(Supplied records)
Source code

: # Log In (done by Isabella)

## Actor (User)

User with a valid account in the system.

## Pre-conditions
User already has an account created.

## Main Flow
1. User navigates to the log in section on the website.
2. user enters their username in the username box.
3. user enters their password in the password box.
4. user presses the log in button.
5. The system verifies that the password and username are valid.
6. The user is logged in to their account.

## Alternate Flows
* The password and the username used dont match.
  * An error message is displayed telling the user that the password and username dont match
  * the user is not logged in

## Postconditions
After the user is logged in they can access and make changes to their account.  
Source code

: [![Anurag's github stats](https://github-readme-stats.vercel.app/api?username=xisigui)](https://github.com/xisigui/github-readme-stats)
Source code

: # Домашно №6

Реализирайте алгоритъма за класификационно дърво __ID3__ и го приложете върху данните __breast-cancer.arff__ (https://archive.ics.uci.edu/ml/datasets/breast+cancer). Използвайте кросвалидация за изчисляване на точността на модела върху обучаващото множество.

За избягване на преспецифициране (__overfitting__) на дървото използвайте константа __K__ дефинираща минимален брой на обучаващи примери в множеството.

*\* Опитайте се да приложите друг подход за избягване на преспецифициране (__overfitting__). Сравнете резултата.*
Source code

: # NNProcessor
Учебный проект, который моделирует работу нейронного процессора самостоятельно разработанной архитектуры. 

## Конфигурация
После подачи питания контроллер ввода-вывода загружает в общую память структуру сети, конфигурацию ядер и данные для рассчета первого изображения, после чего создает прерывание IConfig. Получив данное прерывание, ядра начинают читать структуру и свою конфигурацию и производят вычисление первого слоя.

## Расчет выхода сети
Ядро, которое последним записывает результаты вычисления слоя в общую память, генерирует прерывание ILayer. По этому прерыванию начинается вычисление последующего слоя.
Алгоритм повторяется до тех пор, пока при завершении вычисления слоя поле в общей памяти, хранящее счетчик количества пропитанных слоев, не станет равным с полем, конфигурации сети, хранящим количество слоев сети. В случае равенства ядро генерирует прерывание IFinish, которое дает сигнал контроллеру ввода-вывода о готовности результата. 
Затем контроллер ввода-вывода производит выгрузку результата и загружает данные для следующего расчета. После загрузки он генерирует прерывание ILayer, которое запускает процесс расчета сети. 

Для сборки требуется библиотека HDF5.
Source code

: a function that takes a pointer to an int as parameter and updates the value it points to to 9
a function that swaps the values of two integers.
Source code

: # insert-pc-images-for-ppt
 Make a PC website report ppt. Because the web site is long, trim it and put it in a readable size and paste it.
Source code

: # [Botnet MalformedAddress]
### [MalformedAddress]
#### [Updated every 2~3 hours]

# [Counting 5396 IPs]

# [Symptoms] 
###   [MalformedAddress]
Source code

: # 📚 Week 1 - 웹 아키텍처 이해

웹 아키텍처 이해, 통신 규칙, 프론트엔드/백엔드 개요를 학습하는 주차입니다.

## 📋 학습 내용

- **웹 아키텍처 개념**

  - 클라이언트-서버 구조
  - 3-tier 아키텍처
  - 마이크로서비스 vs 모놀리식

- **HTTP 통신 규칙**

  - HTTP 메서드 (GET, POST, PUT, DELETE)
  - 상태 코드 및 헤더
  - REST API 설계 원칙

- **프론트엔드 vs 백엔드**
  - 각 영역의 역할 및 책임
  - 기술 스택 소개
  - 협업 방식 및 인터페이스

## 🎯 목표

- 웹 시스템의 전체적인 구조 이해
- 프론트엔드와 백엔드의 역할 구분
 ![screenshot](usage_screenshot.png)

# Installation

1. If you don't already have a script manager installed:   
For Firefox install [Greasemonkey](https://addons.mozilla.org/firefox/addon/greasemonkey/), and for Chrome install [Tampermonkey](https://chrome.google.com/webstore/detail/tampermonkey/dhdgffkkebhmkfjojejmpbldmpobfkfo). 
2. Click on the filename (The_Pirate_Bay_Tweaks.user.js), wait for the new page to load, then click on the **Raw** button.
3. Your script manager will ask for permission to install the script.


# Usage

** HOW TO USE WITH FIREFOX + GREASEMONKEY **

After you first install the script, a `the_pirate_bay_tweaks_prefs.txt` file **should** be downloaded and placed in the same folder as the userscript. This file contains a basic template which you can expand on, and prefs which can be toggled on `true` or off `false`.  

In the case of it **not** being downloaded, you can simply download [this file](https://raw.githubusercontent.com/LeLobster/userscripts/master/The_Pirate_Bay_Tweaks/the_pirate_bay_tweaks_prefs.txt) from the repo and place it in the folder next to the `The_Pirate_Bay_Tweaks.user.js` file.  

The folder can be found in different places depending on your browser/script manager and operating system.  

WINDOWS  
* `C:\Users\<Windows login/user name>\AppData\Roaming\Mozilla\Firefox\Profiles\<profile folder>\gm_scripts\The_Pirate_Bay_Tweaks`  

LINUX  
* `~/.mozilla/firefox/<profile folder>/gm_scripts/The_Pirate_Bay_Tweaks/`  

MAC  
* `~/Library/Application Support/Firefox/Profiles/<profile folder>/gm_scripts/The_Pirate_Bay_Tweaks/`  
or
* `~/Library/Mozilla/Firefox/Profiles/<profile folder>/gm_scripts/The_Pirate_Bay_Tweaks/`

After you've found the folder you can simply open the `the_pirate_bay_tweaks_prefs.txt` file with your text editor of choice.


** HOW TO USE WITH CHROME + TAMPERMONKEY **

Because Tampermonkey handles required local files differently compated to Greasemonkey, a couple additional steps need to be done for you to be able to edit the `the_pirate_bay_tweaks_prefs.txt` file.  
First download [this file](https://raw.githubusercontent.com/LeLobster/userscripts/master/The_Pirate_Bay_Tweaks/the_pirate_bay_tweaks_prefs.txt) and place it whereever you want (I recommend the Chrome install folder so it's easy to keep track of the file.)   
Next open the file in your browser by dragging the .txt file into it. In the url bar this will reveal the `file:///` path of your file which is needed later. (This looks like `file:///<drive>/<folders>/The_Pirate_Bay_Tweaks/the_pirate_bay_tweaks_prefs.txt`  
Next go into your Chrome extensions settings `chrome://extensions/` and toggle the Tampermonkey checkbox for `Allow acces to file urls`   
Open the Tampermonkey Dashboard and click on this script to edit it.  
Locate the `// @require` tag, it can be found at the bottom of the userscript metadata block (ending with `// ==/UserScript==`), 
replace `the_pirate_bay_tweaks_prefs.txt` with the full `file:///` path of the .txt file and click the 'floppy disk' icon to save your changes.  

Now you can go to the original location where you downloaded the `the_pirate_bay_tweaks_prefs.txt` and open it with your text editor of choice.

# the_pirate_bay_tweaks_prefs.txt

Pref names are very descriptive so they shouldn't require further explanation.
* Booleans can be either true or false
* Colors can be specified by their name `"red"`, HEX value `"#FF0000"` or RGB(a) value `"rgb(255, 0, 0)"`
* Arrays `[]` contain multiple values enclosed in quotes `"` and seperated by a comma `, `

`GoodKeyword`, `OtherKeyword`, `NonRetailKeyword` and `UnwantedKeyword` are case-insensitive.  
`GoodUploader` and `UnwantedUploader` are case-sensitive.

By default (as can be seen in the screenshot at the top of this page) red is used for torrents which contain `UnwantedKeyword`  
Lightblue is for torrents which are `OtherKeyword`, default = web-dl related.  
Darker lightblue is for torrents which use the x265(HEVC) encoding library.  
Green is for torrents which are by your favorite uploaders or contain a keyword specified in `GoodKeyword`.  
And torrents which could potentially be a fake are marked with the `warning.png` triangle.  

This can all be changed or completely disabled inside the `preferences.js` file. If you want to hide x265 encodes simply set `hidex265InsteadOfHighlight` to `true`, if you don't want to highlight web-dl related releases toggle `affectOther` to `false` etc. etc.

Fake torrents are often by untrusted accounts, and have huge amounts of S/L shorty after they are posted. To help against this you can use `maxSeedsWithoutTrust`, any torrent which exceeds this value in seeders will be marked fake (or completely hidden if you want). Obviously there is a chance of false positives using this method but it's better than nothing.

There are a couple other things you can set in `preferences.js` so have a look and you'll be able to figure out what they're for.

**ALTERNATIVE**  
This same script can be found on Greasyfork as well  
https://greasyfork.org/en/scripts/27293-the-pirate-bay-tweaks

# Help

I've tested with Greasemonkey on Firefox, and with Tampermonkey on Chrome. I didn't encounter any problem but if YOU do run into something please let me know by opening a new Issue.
(End Supplied records)
_To do_:
Could you please copy the lines above exactly, beginning at the first and ending at the line that contains "3. user enters"?

_Your solution_:
Source code

: # Log In (done by Isabella)

## Actor (User)

User with a valid account in the system.

## Pre-conditions
User already has an account created.

## Main Flow
1. User navigates to the log in section on the website.
2. user enters their username in the username box.
3. user enters their password in the password box.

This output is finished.